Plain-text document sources
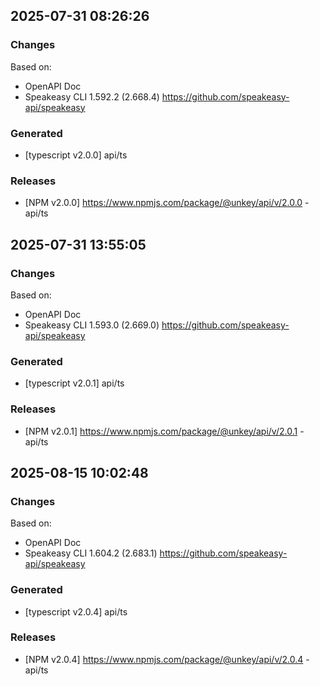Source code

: 

## 2025-07-31 08:26:26
### Changes
Based on:
- OpenAPI Doc  
- Speakeasy CLI 1.592.2 (2.668.4) https://github.com/speakeasy-api/speakeasy
### Generated
- [typescript v2.0.0] api/ts
### Releases
- [NPM v2.0.0] https://www.npmjs.com/package/@unkey/api/v/2.0.0 - api/ts

## 2025-07-31 13:55:05
### Changes
Based on:
- OpenAPI Doc  
- Speakeasy CLI 1.593.0 (2.669.0) https://github.com/speakeasy-api/speakeasy
### Generated
- [typescript v2.0.1] api/ts
### Releases
- [NPM v2.0.1] https://www.npmjs.com/package/@unkey/api/v/2.0.1 - api/ts

## 2025-08-15 10:02:48
### Changes
Based on:
- OpenAPI Doc  
- Speakeasy CLI 1.604.2 (2.683.1) https://github.com/speakeasy-api/speakeasy
### Generated
- [typescript v2.0.4] api/ts
### Releases
- [NPM v2.0.4] https://www.npmjs.com/package/@unkey/api/v/2.0.4 - api/ts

* [What you are asked to do] Please show every line of the records that holds the word "github".

* [Exercise solution]
- Speakeasy CLI 1.592.2 (2.668.4) https://github.com/speakeasy-api/speakeasy
- Speakeasy CLI 1.593.0 (2.669.0) https://github.com/speakeasy-api/speakeasy
- Speakeasy CLI 1.604.2 (2.683.1) https://github.com/speakeasy-api/speakeasy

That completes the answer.